┌──
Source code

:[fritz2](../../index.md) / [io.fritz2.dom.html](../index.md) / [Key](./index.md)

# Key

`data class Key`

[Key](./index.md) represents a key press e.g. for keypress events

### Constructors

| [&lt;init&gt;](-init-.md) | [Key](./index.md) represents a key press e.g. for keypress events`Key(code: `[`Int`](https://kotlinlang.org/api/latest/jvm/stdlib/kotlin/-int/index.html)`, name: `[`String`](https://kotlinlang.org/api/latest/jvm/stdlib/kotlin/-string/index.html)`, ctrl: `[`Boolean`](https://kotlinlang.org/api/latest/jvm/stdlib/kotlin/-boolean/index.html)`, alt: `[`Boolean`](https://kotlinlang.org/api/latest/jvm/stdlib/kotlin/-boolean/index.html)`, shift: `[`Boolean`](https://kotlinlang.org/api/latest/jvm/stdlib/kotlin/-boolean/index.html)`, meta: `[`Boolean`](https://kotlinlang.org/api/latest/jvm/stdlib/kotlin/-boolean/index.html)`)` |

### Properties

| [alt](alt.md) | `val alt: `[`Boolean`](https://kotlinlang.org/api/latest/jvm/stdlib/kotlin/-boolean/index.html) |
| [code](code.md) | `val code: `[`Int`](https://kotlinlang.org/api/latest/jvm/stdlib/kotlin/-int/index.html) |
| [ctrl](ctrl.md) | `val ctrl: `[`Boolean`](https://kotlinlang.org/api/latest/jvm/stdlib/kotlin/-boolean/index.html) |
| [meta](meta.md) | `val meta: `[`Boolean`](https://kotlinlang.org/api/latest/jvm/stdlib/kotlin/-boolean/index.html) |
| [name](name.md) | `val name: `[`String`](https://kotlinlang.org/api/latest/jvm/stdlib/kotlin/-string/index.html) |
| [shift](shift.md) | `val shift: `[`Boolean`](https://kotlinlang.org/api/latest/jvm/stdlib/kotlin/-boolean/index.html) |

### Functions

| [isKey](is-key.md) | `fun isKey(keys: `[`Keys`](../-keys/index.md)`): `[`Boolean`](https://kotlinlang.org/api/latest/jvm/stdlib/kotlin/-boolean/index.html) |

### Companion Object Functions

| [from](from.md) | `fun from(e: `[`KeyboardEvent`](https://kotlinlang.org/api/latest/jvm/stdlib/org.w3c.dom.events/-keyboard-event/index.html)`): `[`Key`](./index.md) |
└──
Every entry is to be transcribed exactly as it stands.

Answer to this exercise —
Source code

:[fritz2](../../index.md) / [io.fritz2.dom.html](../index.md) / [Key](./index.md)

# Key

`data class Key`

[Key](./index.md) represents a key press e.g. for keypress events

### Constructors

| [&lt;init&gt;](-init-.md) | [Key](./index.md) represents a key press e.g. for keypress events`Key(code: `[`Int`](https://kotlinlang.org/api/latest/jvm/stdlib/kotlin/-int/index.html)`, name: `[`String`](https://kotlinlang.org/api/latest/jvm/stdlib/kotlin/-string/index.html)`, ctrl: `[`Boolean`](https://kotlinlang.org/api/latest/jvm/stdlib/kotlin/-boolean/index.html)`, alt: `[`Boolean`](https://kotlinlang.org/api/latest/jvm/stdlib/kotlin/-boolean/index.html)`, shift: `[`Boolean`](https://kotlinlang.org/api/latest/jvm/stdlib/kotlin/-boolean/index.html)`, meta: `[`Boolean`](https://kotlinlang.org/api/latest/jvm/stdlib/kotlin/-boolean/index.html)`)` |

### Properties

| [alt](alt.md) | `val alt: `[`Boolean`](https://kotlinlang.org/api/latest/jvm/stdlib/kotlin/-boolean/index.html) |
| [code](code.md) | `val code: `[`Int`](https://kotlinlang.org/api/latest/jvm/stdlib/kotlin/-int/index.html) |
| [ctrl](ctrl.md) | `val ctrl: `[`Boolean`](https://kotlinlang.org/api/latest/jvm/stdlib/kotlin/-boolean/index.html) |
| [meta](meta.md) | `val meta: `[`Boolean`](https://kotlinlang.org/api/latest/jvm/stdlib/kotlin/-boolean/index.html) |
| [name](name.md) | `val name: `[`String`](https://kotlinlang.org/api/latest/jvm/stdlib/kotlin/-string/index.html) |
| [shift](shift.md) | `val shift: `[`Boolean`](https://kotlinlang.org/api/latest/jvm/stdlib/kotlin/-boolean/index.html) |

### Functions

| [isKey](is-key.md) | `fun isKey(keys: `[`Keys`](../-keys/index.md)`): `[`Boolean`](https://kotlinlang.org/api/latest/jvm/stdlib/kotlin/-boolean/index.html) |

### Companion Object Functions

| [from](from.md) | `fun from(e: `[`KeyboardEvent`](https://kotlinlang.org/api/latest/jvm/stdlib/org.w3c.dom.events/-keyboard-event/index.html)`): `[`Key`](./index.md) |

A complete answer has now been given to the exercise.